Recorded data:
━━━
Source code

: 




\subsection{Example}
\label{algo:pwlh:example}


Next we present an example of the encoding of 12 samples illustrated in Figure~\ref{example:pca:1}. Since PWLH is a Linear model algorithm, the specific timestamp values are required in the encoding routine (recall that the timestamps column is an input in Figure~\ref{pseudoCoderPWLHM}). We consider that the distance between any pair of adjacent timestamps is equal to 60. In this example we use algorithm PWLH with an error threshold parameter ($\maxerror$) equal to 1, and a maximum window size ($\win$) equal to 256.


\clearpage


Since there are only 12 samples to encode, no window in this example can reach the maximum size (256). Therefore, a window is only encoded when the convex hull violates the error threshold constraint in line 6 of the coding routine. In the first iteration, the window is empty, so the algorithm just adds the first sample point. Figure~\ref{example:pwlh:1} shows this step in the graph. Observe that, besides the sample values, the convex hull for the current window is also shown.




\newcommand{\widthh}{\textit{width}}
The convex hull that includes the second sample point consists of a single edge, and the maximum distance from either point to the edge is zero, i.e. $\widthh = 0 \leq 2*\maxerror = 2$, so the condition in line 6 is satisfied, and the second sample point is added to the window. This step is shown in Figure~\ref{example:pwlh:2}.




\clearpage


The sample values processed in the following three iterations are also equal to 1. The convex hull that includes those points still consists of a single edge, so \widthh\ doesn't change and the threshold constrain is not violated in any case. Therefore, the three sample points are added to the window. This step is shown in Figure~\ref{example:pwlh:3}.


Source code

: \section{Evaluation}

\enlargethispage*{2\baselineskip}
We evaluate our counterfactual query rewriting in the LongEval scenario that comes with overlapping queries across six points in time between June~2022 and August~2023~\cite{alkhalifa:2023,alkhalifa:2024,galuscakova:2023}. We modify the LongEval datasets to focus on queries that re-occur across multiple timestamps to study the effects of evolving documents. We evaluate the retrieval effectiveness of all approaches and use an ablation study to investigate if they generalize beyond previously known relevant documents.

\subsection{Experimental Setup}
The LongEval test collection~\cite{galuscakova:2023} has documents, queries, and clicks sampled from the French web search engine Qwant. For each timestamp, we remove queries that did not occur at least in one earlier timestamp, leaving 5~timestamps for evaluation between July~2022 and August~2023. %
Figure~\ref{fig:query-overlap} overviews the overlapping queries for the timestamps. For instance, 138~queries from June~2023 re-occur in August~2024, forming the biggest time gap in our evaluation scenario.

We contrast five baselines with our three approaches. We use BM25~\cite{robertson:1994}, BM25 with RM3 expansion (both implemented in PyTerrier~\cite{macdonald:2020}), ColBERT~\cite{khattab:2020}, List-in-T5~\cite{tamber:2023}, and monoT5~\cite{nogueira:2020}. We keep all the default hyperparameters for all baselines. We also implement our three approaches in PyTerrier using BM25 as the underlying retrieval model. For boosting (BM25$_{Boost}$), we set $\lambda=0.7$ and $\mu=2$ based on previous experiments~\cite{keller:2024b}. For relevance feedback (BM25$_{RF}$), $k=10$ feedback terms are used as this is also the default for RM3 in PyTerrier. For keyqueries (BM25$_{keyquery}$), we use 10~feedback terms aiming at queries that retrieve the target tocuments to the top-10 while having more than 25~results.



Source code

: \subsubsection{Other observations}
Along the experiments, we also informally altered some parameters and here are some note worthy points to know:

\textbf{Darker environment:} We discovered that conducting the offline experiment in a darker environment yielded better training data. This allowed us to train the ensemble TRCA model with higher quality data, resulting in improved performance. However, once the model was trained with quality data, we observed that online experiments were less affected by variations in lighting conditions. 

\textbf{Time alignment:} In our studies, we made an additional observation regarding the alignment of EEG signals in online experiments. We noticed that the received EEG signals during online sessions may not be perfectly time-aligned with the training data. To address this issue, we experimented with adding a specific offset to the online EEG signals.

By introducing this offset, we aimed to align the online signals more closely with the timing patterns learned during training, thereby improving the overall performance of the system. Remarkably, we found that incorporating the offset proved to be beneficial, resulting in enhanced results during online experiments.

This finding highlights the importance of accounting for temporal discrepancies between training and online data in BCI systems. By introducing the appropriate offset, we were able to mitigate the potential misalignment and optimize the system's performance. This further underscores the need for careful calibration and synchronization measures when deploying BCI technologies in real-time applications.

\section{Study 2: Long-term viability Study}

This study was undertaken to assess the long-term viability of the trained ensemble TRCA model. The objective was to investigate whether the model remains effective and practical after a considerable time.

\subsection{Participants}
━━━
Task item:
The entries above should be repeated exactly, every one of them.

Your solution:
Source code

: 




\subsection{Example}
\label{algo:pwlh:example}


Next we present an example of the encoding of 12 samples illustrated in Figure~\ref{example:pca:1}. Since PWLH is a Linear model algorithm, the specific timestamp values are required in the encoding routine (recall that the timestamps column is an input in Figure~\ref{pseudoCoderPWLHM}). We consider that the distance between any pair of adjacent timestamps is equal to 60. In this example we use algorithm PWLH with an error threshold parameter ($\maxerror$) equal to 1, and a maximum window size ($\win$) equal to 256.


\clearpage


Since there are only 12 samples to encode, no window in this example can reach the maximum size (256). Therefore, a window is only encoded when the convex hull violates the error threshold constraint in line 6 of the coding routine. In the first iteration, the window is empty, so the algorithm just adds the first sample point. Figure~\ref{example:pwlh:1} shows this step in the graph. Observe that, besides the sample values, the convex hull for the current window is also shown.




\newcommand{\widthh}{\textit{width}}
The convex hull that includes the second sample point consists of a single edge, and the maximum distance from either point to the edge is zero, i.e. $\widthh = 0 \leq 2*\maxerror = 2$, so the condition in line 6 is satisfied, and the second sample point is added to the window. This step is shown in Figure~\ref{example:pwlh:2}.




\clearpage


The sample values processed in the following three iterations are also equal to 1. The convex hull that includes those points still consists of a single edge, so \widthh\ doesn't change and the threshold constrain is not violated in any case. Therefore, the three sample points are added to the window. This step is shown in Figure~\ref{example:pwlh:3}.


Source code

: \section{Evaluation}

\enlargethispage*{2\baselineskip}
We evaluate our counterfactual query rewriting in the LongEval scenario that comes with overlapping queries across six points in time between June~2022 and August~2023~\cite{alkhalifa:2023,alkhalifa:2024,galuscakova:2023}. We modify the LongEval datasets to focus on queries that re-occur across multiple timestamps to study the effects of evolving documents. We evaluate the retrieval effectiveness of all approaches and use an ablation study to investigate if they generalize beyond previously known relevant documents.

\subsection{Experimental Setup}
The LongEval test collection~\cite{galuscakova:2023} has documents, queries, and clicks sampled from the French web search engine Qwant. For each timestamp, we remove queries that did not occur at least in one earlier timestamp, leaving 5~timestamps for evaluation between July~2022 and August~2023. %
Figure~\ref{fig:query-overlap} overviews the overlapping queries for the timestamps. For instance, 138~queries from June~2023 re-occur in August~2024, forming the biggest time gap in our evaluation scenario.

We contrast five baselines with our three approaches. We use BM25~\cite{robertson:1994}, BM25 with RM3 expansion (both implemented in PyTerrier~\cite{macdonald:2020}), ColBERT~\cite{khattab:2020}, List-in-T5~\cite{tamber:2023}, and monoT5~\cite{nogueira:2020}. We keep all the default hyperparameters for all baselines. We also implement our three approaches in PyTerrier using BM25 as the underlying retrieval model. For boosting (BM25$_{Boost}$), we set $\lambda=0.7$ and $\mu=2$ based on previous experiments~\cite{keller:2024b}. For relevance feedback (BM25$_{RF}$), $k=10$ feedback terms are used as this is also the default for RM3 in PyTerrier. For keyqueries (BM25$_{keyquery}$), we use 10~feedback terms aiming at queries that retrieve the target tocuments to the top-10 while having more than 25~results.



Source code

: \subsubsection{Other observations}
Along the experiments, we also informally altered some parameters and here are some note worthy points to know:

\textbf{Darker environment:} We discovered that conducting the offline experiment in a darker environment yielded better training data. This allowed us to train the ensemble TRCA model with higher quality data, resulting in improved performance. However, once the model was trained with quality data, we observed that online experiments were less affected by variations in lighting conditions. 

\textbf{Time alignment:} In our studies, we made an additional observation regarding the alignment of EEG signals in online experiments. We noticed that the received EEG signals during online sessions may not be perfectly time-aligned with the training data. To address this issue, we experimented with adding a specific offset to the online EEG signals.

By introducing this offset, we aimed to align the online signals more closely with the timing patterns learned during training, thereby improving the overall performance of the system. Remarkably, we found that incorporating the offset proved to be beneficial, resulting in enhanced results during online experiments.

This finding highlights the importance of accounting for temporal discrepancies between training and online data in BCI systems. By introducing the appropriate offset, we were able to mitigate the potential misalignment and optimize the system's performance. This further underscores the need for careful calibration and synchronization measures when deploying BCI technologies in real-time applications.

\section{Study 2: Long-term viability Study}

This study was undertaken to assess the long-term viability of the trained ensemble TRCA model. The objective was to investigate whether the model remains effective and practical after a considerable time.

\subsection{Participants}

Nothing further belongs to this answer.